6.2 Managing Allowlisted Miners

  • Add a miner:

    • addSessionAllowedMiner(sessionId, minerAddr) (owner only).

  • Remove a miner:

    • removeSessionAllowedMiner(sessionId, minerAddr) (owner only).

  • Query size:

    • count = getAllowedMinersCount(sessionId).

  • Paginate:

    • Use getAllowedMiners(sessionId, offset, limit) with offset < count.

Notes:

  • Removing all miners does not revert sessionEncryptionEnabled[sessionId] to false.

  • Dashboard should surface this:

    • “Once privacy is enabled, this session stays private; you can change which miners are allowed, but not turn privacy off.”


7. Ownership & Guards

  • Only the session owner (as defined in SessionData) can:

    • Add miners via addSessionAllowedMiner.

    • Remove miners via removeSessionAllowedMiner.

This keeps the ownership model simple:

  • One source of truth for who controls a session (SessionData owner).

  • Session-level ACL tracks which miners are allowed to serve its private workloads.

There is no separate router-owner in this module; router identity/ownership is enforced via SessionData.


8. Optional Next Improvements

The current mock implementation already covers:

  • O(1) add/remove membership.

  • Paged enumeration.

  • One-way privacy enable flag.

Potential next steps:

  1. Events (recommended)

    • SessionEncryptionEnabled(sessionId, by, timestamp)

    • SessionMinerAllowedAdded(sessionId, miner, by, timestamp)

    • SessionMinerAllowedRemoved(sessionId, miner, by, timestamp)

    These allow router processes to subscribe and immediately refresh caches instead of polling.

  2. Batch operations

    • addSessionAllowedMiners(sessionId, address[] miners)

    • removeSessionAllowedMiners(sessionId, address[] miners)

    Most helpful when sessions need to add/remove many miners at once.

  3. Combined status view

    • getSessionPrivacyStatus(sessionId) returns (bool enabled, uint256 allowedCount)

    Useful for:

    • Dashboards.

    • Router introspection APIs.

    • Scripts that need a quick privacy snapshot.


9. Summary

  • v0.5 defines a contract-backed, session-based ACL for private dedicated sessions.

  • Core state:

    • sessionAllowedMiners[sessionId][miner]

    • sessionAllowedMinerList[sessionId]

    • sessionAllowedMinerIndex[sessionId][miner]

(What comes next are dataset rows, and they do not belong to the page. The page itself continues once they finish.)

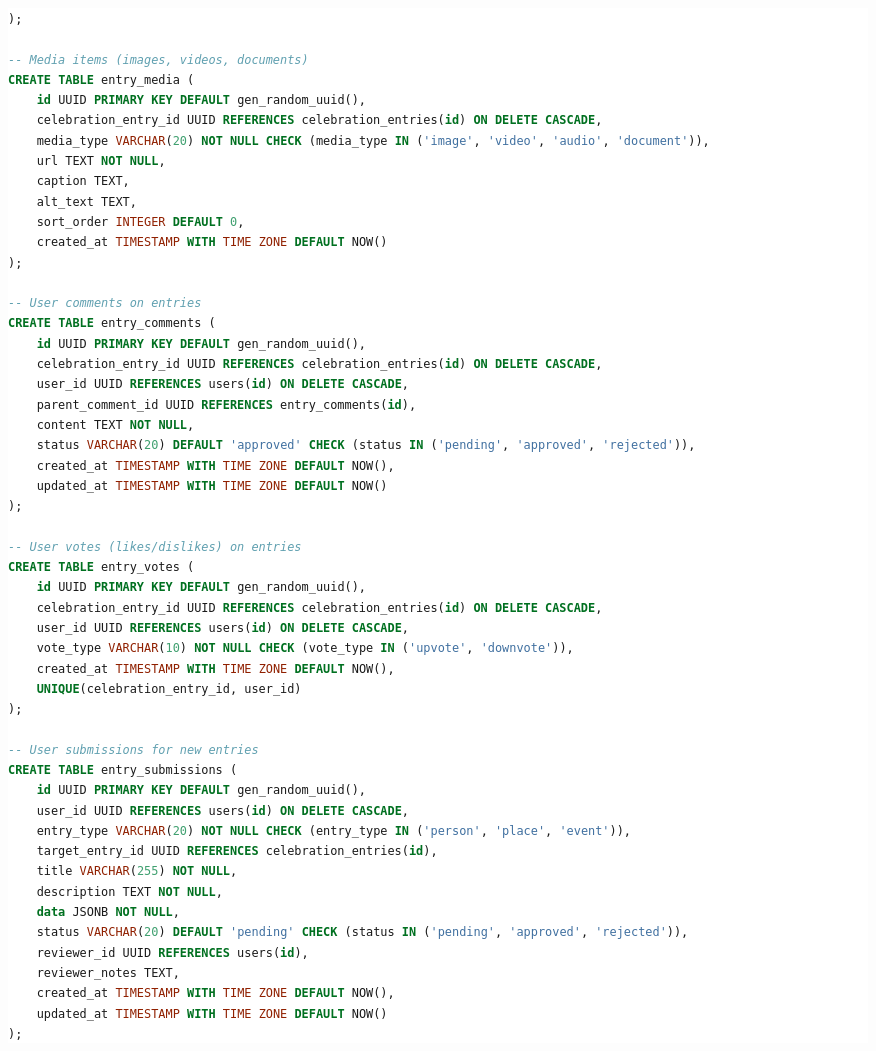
 ```sql
);

-- Media items (images, videos, documents)
CREATE TABLE entry_media (
    id UUID PRIMARY KEY DEFAULT gen_random_uuid(),
    celebration_entry_id UUID REFERENCES celebration_entries(id) ON DELETE CASCADE,
    media_type VARCHAR(20) NOT NULL CHECK (media_type IN ('image', 'video', 'audio', 'document')),
    url TEXT NOT NULL,
    caption TEXT,
    alt_text TEXT,
    sort_order INTEGER DEFAULT 0,
    created_at TIMESTAMP WITH TIME ZONE DEFAULT NOW()
);

-- User comments on entries
CREATE TABLE entry_comments (
    id UUID PRIMARY KEY DEFAULT gen_random_uuid(),
    celebration_entry_id UUID REFERENCES celebration_entries(id) ON DELETE CASCADE,
    user_id UUID REFERENCES users(id) ON DELETE CASCADE,
    parent_comment_id UUID REFERENCES entry_comments(id),
    content TEXT NOT NULL,
    status VARCHAR(20) DEFAULT 'approved' CHECK (status IN ('pending', 'approved', 'rejected')),
    created_at TIMESTAMP WITH TIME ZONE DEFAULT NOW(),
    updated_at TIMESTAMP WITH TIME ZONE DEFAULT NOW()
);

-- User votes (likes/dislikes) on entries
CREATE TABLE entry_votes (
    id UUID PRIMARY KEY DEFAULT gen_random_uuid(),
    celebration_entry_id UUID REFERENCES celebration_entries(id) ON DELETE CASCADE,
    user_id UUID REFERENCES users(id) ON DELETE CASCADE,
    vote_type VARCHAR(10) NOT NULL CHECK (vote_type IN ('upvote', 'downvote')),
    created_at TIMESTAMP WITH TIME ZONE DEFAULT NOW(),
    UNIQUE(celebration_entry_id, user_id)
);

-- User submissions for new entries
CREATE TABLE entry_submissions (
    id UUID PRIMARY KEY DEFAULT gen_random_uuid(),
    user_id UUID REFERENCES users(id) ON DELETE CASCADE,
    entry_type VARCHAR(20) NOT NULL CHECK (entry_type IN ('person', 'place', 'event')),
    target_entry_id UUID REFERENCES celebration_entries(id),
    title VARCHAR(255) NOT NULL,
    description TEXT NOT NULL,
    data JSONB NOT NULL,
    status VARCHAR(20) DEFAULT 'pending' CHECK (status IN ('pending', 'approved', 'rejected')),
    reviewer_id UUID REFERENCES users(id),
    reviewer_notes TEXT,
    created_at TIMESTAMP WITH TIME ZONE DEFAULT NOW(),
    updated_at TIMESTAMP WITH TIME ZONE DEFAULT NOW()
);
```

    • sessionEncryptionEnabled[sessionId]

  • Core behaviors:

    • addSessionAllowedMiner (idempotent, O(1), auto-enables encryption on first use).

    • removeSessionAllowedMiner (O(1) swap-and-pop).

    • getAllowedMinersCount and getAllowedMiners (paged enumeration).

  • Router changes:

    • For private dedicated sessions, key issuance must use this contract ACL.

    • Env-based ACL becomes legacy/emergency only for these flows.

    • Router must be updated to read from the contract, cache results, and only fall back to env when explicitly configured.

  • UX:

    • Privacy is one-way per session.

    • Dashboard aligns with contract behavior and enforces that once sessionEncryptionEnabled is true, it stays true.

This keeps v0.5 privacy simple, session-scoped, and effective, while still leaving room for future task-level scoping or more advanced privacy policies in later versions.